What is expected
Scan the records below. List lines holding "dbpath".
---*---
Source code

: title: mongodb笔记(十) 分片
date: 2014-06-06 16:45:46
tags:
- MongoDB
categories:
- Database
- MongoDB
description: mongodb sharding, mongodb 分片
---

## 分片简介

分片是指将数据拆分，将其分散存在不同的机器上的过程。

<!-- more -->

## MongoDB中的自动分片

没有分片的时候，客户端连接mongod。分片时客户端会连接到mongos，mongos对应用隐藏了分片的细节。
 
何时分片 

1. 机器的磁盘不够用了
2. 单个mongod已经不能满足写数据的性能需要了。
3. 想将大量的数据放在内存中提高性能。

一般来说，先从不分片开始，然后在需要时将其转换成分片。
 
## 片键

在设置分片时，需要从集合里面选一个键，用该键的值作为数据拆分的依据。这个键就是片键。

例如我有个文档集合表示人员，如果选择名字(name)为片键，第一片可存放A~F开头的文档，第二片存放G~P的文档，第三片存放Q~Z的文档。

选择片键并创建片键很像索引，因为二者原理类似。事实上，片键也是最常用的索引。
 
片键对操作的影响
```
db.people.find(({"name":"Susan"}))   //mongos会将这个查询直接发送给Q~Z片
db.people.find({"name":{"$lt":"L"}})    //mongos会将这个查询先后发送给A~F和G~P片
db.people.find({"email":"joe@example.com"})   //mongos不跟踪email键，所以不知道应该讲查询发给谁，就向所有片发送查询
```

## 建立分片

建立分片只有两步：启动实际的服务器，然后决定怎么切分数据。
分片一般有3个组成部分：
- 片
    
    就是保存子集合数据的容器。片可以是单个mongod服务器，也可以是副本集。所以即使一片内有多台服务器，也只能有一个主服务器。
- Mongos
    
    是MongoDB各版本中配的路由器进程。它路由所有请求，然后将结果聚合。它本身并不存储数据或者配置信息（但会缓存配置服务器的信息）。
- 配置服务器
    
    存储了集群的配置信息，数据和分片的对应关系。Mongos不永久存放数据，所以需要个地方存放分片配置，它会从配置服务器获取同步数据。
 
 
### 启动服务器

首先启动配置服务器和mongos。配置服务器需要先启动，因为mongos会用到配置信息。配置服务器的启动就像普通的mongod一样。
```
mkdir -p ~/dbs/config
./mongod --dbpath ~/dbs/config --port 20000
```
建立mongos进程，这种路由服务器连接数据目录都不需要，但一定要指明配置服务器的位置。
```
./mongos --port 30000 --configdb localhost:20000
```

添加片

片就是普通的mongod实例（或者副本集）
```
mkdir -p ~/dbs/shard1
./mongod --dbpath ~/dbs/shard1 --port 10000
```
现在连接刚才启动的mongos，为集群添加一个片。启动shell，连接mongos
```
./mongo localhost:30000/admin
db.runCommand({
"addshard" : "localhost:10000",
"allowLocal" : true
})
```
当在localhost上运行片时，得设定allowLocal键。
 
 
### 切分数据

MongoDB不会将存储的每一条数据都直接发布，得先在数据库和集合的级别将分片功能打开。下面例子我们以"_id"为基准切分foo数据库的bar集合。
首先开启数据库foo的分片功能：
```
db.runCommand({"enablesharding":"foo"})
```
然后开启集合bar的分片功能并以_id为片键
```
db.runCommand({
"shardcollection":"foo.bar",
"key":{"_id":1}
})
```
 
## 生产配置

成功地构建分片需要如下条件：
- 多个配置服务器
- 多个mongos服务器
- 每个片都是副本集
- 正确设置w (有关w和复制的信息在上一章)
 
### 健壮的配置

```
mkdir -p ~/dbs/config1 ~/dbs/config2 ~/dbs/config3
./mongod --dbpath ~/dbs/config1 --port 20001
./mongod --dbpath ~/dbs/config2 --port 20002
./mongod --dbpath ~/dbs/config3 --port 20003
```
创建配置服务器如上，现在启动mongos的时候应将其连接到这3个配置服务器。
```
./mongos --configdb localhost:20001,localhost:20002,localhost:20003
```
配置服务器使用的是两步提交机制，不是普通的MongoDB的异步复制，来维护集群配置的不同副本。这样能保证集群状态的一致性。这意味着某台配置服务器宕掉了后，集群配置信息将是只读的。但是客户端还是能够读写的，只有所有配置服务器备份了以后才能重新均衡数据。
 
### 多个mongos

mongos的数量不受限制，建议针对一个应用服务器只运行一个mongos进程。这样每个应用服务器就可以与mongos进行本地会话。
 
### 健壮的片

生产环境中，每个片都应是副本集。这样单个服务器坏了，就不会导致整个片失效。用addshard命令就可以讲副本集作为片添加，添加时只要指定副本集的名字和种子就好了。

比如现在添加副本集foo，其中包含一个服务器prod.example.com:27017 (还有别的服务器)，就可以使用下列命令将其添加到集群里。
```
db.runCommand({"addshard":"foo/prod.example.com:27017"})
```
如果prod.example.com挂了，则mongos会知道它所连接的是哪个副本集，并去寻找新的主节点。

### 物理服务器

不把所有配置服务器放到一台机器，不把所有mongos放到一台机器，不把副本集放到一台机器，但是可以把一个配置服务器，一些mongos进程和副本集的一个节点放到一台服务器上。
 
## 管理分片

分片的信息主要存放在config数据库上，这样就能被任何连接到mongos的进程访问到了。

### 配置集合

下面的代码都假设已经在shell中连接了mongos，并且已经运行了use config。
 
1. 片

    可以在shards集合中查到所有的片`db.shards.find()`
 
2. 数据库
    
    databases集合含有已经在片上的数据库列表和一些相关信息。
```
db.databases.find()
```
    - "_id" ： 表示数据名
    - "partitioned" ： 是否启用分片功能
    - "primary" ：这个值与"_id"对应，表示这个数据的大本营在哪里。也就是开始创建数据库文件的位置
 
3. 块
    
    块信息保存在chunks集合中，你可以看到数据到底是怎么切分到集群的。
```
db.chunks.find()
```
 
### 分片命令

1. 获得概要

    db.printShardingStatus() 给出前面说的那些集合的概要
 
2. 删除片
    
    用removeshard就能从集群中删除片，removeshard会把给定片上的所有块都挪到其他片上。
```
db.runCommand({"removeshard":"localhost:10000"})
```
---*---
Solution to this task
./mongod --dbpath ~/dbs/config --port 20000
./mongod --dbpath ~/dbs/shard1 --port 10000
./mongod --dbpath ~/dbs/config1 --port 20001
./mongod --dbpath ~/dbs/config2 --port 20002
./mongod --dbpath ~/dbs/config3 --port 20003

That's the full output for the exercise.